TASK ITEM:
Leaving the pictures aside, restate all of the data exactly.
Segment Open
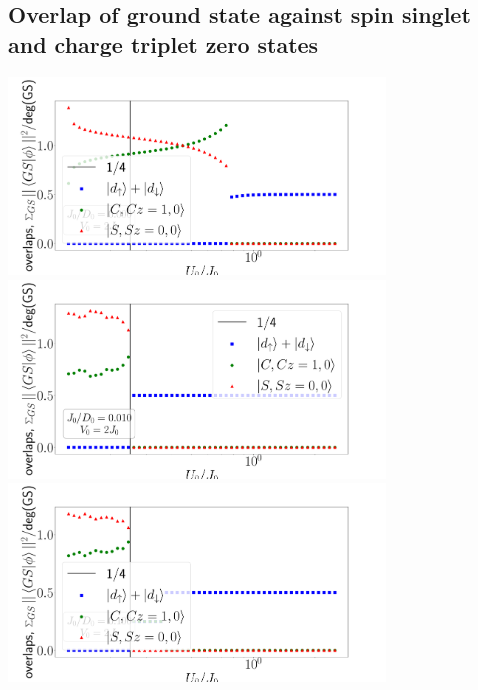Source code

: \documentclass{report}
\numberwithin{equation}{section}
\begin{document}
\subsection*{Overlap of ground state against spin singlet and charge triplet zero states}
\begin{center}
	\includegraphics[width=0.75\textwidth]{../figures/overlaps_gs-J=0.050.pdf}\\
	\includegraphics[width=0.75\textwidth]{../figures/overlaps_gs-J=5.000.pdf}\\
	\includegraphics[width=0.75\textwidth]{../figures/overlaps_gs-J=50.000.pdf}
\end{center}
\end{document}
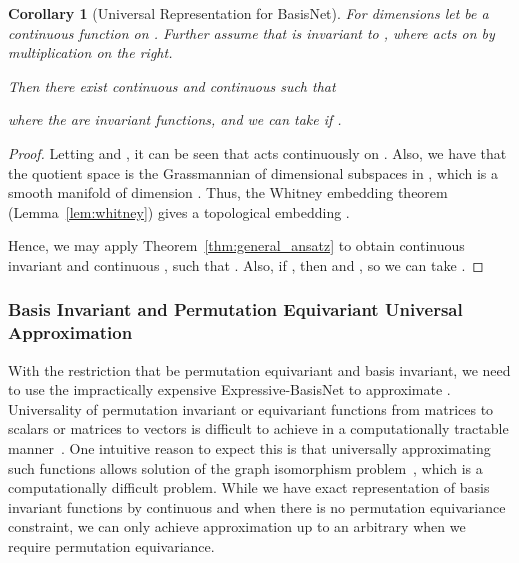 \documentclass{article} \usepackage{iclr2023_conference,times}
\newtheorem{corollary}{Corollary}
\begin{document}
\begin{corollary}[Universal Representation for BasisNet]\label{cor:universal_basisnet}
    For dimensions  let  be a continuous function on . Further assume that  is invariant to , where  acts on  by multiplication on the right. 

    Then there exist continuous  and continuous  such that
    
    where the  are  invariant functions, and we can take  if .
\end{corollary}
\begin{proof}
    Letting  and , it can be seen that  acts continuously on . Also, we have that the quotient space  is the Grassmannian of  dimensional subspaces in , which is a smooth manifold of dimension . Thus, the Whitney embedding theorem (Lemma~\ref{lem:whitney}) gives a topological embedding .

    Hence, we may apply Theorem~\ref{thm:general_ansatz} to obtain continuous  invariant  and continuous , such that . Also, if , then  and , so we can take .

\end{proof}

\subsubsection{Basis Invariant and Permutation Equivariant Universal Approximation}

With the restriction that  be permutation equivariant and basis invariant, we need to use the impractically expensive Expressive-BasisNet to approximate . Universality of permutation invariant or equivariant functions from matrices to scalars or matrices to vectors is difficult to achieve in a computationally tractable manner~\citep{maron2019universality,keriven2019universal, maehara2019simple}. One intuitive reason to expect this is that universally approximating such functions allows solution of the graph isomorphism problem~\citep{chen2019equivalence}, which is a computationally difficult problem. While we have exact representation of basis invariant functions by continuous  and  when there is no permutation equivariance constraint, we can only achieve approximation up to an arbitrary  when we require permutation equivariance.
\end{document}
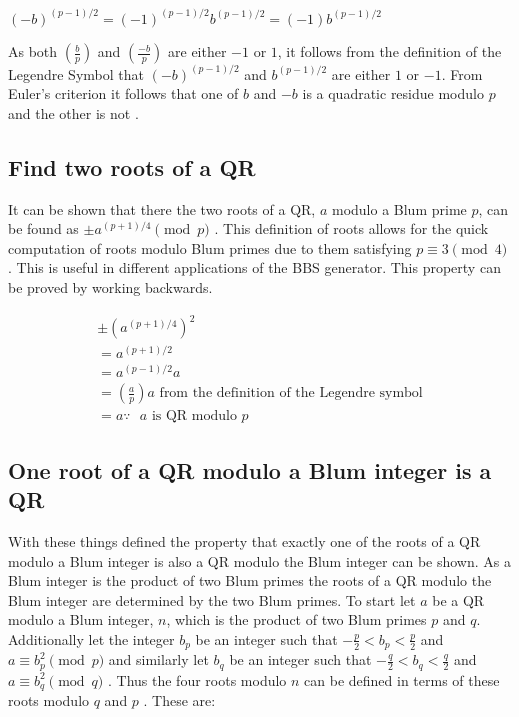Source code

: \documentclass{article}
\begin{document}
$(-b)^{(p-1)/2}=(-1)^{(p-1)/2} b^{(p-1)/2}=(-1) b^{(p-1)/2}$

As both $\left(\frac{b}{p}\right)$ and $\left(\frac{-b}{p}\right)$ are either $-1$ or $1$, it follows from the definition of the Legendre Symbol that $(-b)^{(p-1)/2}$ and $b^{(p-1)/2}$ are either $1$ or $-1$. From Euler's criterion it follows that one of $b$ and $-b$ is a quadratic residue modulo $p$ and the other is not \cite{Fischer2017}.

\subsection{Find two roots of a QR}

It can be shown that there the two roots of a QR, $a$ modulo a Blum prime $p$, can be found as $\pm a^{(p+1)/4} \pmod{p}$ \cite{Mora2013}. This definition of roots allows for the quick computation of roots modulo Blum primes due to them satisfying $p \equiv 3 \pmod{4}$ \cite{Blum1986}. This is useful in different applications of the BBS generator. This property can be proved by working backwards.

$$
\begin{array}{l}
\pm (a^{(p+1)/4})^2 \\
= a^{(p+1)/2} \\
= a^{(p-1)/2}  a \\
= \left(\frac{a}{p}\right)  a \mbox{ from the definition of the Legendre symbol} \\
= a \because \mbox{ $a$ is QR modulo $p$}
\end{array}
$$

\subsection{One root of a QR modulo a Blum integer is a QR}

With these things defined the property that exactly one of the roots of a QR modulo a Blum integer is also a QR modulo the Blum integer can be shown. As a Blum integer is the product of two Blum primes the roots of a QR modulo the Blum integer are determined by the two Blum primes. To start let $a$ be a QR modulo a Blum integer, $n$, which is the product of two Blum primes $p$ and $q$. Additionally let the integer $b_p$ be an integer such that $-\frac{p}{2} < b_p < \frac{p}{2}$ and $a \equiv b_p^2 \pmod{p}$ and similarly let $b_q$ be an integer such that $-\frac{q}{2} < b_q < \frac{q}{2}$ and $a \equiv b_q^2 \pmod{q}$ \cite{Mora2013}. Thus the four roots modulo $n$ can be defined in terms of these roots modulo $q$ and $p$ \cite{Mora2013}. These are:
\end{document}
Segment Closed
OUTPUT OF THE EXERCISE:
Source code

: \documentclass{report}
\numberwithin{equation}{section}
\begin{document}
\subsection*{Overlap of ground state against spin singlet and charge triplet zero states}
\begin{center}
	\includegraphics[width=0.75\textwidth]{../figures/overlaps_gs-J=0.050.pdf}\\
	\includegraphics[width=0.75\textwidth]{../figures/overlaps_gs-J=5.000.pdf}\\
	\includegraphics[width=0.75\textwidth]{../figures/overlaps_gs-J=50.000.pdf}
\end{center}
\end{document}
 \documentclass{article} \usepackage{iclr2023_conference,times}
\newtheorem{corollary}{Corollary}
\begin{document}
\begin{corollary}[Universal Representation for BasisNet]\label{cor:universal_basisnet}
    For dimensions  let  be a continuous function on . Further assume that  is invariant to , where  acts on  by multiplication on the right. 

    Then there exist continuous  and continuous  such that
    
    where the  are  invariant functions, and we can take  if .
\end{corollary}
\begin{proof}
    Letting  and , it can be seen that  acts continuously on . Also, we have that the quotient space  is the Grassmannian of  dimensional subspaces in , which is a smooth manifold of dimension . Thus, the Whitney embedding theorem (Lemma~\ref{lem:whitney}) gives a topological embedding .

    Hence, we may apply Theorem~\ref{thm:general_ansatz} to obtain continuous  invariant  and continuous , such that . Also, if , then  and , so we can take .

\end{proof}

\subsubsection{Basis Invariant and Permutation Equivariant Universal Approximation}

With the restriction that  be permutation equivariant and basis invariant, we need to use the impractically expensive Expressive-BasisNet to approximate . Universality of permutation invariant or equivariant functions from matrices to scalars or matrices to vectors is difficult to achieve in a computationally tractable manner~\citep{maron2019universality,keriven2019universal, maehara2019simple}. One intuitive reason to expect this is that universally approximating such functions allows solution of the graph isomorphism problem~\citep{chen2019equivalence}, which is a computationally difficult problem. While we have exact representation of basis invariant functions by continuous  and  when there is no permutation equivariance constraint, we can only achieve approximation up to an arbitrary  when we require permutation equivariance.
\end{document}
Source code

: \documentclass{article}
\begin{document}
$(-b)^{(p-1)/2}=(-1)^{(p-1)/2} b^{(p-1)/2}=(-1) b^{(p-1)/2}$

As both $\left(\frac{b}{p}\right)$ and $\left(\frac{-b}{p}\right)$ are either $-1$ or $1$, it follows from the definition of the Legendre Symbol that $(-b)^{(p-1)/2}$ and $b^{(p-1)/2}$ are either $1$ or $-1$. From Euler's criterion it follows that one of $b$ and $-b$ is a quadratic residue modulo $p$ and the other is not \cite{Fischer2017}.

\subsection{Find two roots of a QR}

It can be shown that there the two roots of a QR, $a$ modulo a Blum prime $p$, can be found as $\pm a^{(p+1)/4} \pmod{p}$ \cite{Mora2013}. This definition of roots allows for the quick computation of roots modulo Blum primes due to them satisfying $p \equiv 3 \pmod{4}$ \cite{Blum1986}. This is useful in different applications of the BBS generator. This property can be proved by working backwards.

$$
\begin{array}{l}
\pm (a^{(p+1)/4})^2 \\
= a^{(p+1)/2} \\
= a^{(p-1)/2}  a \\
= \left(\frac{a}{p}\right)  a \mbox{ from the definition of the Legendre symbol} \\
= a \because \mbox{ $a$ is QR modulo $p$}
\end{array}
$$

\subsection{One root of a QR modulo a Blum integer is a QR}

With these things defined the property that exactly one of the roots of a QR modulo a Blum integer is also a QR modulo the Blum integer can be shown. As a Blum integer is the product of two Blum primes the roots of a QR modulo the Blum integer are determined by the two Blum primes. To start let $a$ be a QR modulo a Blum integer, $n$, which is the product of two Blum primes $p$ and $q$. Additionally let the integer $b_p$ be an integer such that $-\frac{p}{2} < b_p < \frac{p}{2}$ and $a \equiv b_p^2 \pmod{p}$ and similarly let $b_q$ be an integer such that $-\frac{q}{2} < b_q < \frac{q}{2}$ and $a \equiv b_q^2 \pmod{q}$ \cite{Mora2013}. Thus the four roots modulo $n$ can be defined in terms of these roots modulo $q$ and $p$ \cite{Mora2013}. These are:
\end{document}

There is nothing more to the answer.